New cherry trees planted in Long Island City waterfront park

The Hunters Point Park Conservancy planted new cherry trees around the iconic oval in one of Long Island City’s waterfront parks. (Courtesy of HPPC)

The Hunters Point Park Conservancy marked Earth Day 2021 by planting four new yoshino cherry trees to replace others that have died since their initial planting back in 2013.

The yoshino cherry trees currently ring the oval in Hunters Point South Park and make for some of the most iconic images of the public space when they bloom in the spring, usually in early April.

The trees are known for their vibrant display of white-pink blossoms and faint almond fragrance. The new plantings were purchased by the Hunters Point Park Conservancy through the New York Tree Trust.

“The cherry trees are not only a beautiful presence in the park but also provide much-needed shade,” HPPC President Rob Basch said. “The conservancy is thrilled that we were able to purchase these trees to replace the empty spaces with healthy vibrant trees that complete the circle.”

Throughout the summer the trees are known for their unique branching pattern, glossy bark and dark green leaves. The trees also provide an important source of food for many small birds and mammals.

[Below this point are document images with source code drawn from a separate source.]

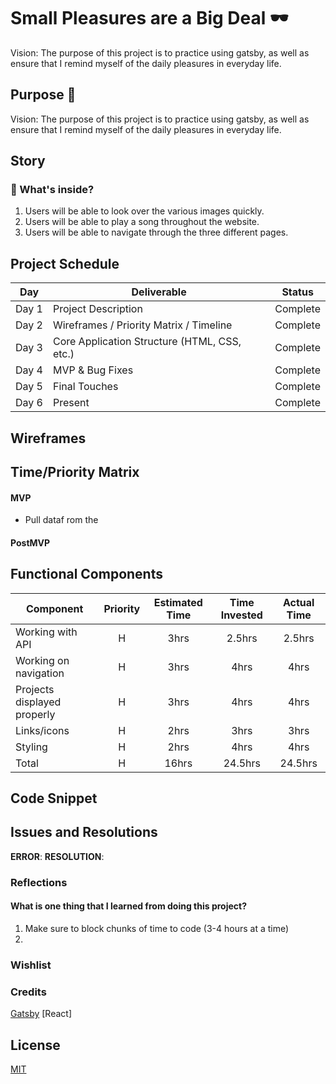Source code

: 
# Small Pleasures are a Big Deal :dark_sunglasses:
Vision: The purpose of this project is to practice using gatsby, as well as ensure that I remind myself of the daily pleasures in everyday life. 

## Purpose :rocket:
Vision: The purpose of this project is to practice using gatsby, as well as ensure that I remind myself of the daily pleasures in everyday life. 

## Story 
### 🧐 What's inside?
1. Users will be able to look over the various images quickly. 
2. Users will be able to play a song throughout the website. 
3. Users will be able to navigate through the three different pages. 

## Project Schedule

|  Day | Deliverable | Status
|---|---| ---|
|Day 1| Project Description | Complete
|Day 2| Wireframes / Priority Matrix / Timeline | Complete
|Day 3| Core Application Structure (HTML, CSS, etc.) | Complete
|Day 4| MVP & Bug Fixes | Complete
|Day 5| Final Touches | Complete
|Day 6| Present | Complete

## Wireframes

## Time/Priority Matrix 


#### MVP 

- Pull dataf rom the 

#### PostMVP 



## Functional Components

| Component | Priority | Estimated Time | Time Invested | Actual Time |
| --- | :---: |  :---: | :---: | :---: |
| Working with API | H | 3hrs| 2.5hrs | 2.5hrs |
| Working on navigation | H | 3hrs| 4hrs | 4hrs |
| Projects displayed properly| H | 3hrs| 4hrs | 4hrs |
| Links/icons | H | 2hrs | 3hrs | 3hrs |
| Styling | H | 2hrs | 4hrs | 4hrs |
| Total | H | 16hrs| 24.5hrs | 24.5hrs |


## Code Snippet


## Issues and Resolutions

**ERROR**:
**RESOLUTION**: 


### Reflections

#### What is one thing that I learned from doing this project?
1. Make sure to block chunks of time to code (3-4 hours at a time) 
2. 
</span>

### Wishlist 

### Credits 
[Gatsby](https://www.gatsbyjs.org/)
[React]

## License
[MIT](https://choosealicense.com/licenses/mit/)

“The ring of cherry blossoms around the oval in Hunters Point South Park is one of the most iconic images of the LIC waterfront,” HPPC Board Member Leonard Klipper said. “And we hope these trees will bring some beauty and happiness to the lives of our neighbors for years to come.”

The trees planted in the park came from Oregon, where they started as seedlings before being shipped to Long Island’s North Fork where the NYC Parks nursery is located. The trees were already seven to 10 years old before they were purchased by the conservancy and will need a few more years to fill out. The conservancy was originally formed in 1998 as Friends of Gantry Plaza State Park. The nonprofit organization expanded its mission and scope in 2013 with the opening of Hunters Point South Park, the 11-acre built upon an abandoned post-industrial area of Long Island City.

The COVID-19 pandemic forced the conservancy to scale back its operations last spring, but between June and December, they held 56 volunteer days attended by 514 volunteers, who removed 856 bags of weeds from the parks, pruned 750 plants, planted 1,300 plants and 13,000 bulbs — and now planted the yoshino cherry trees.

“The importance of trees to our planet cannot be overstated,” Basch said. “A single tree produces approximately 260 pounds of oxygen per year. That means four mature trees can supply enough oxygen annually to support two families of four. We invite everyone down to our waterfront park to breathe the fresh air in our parks.”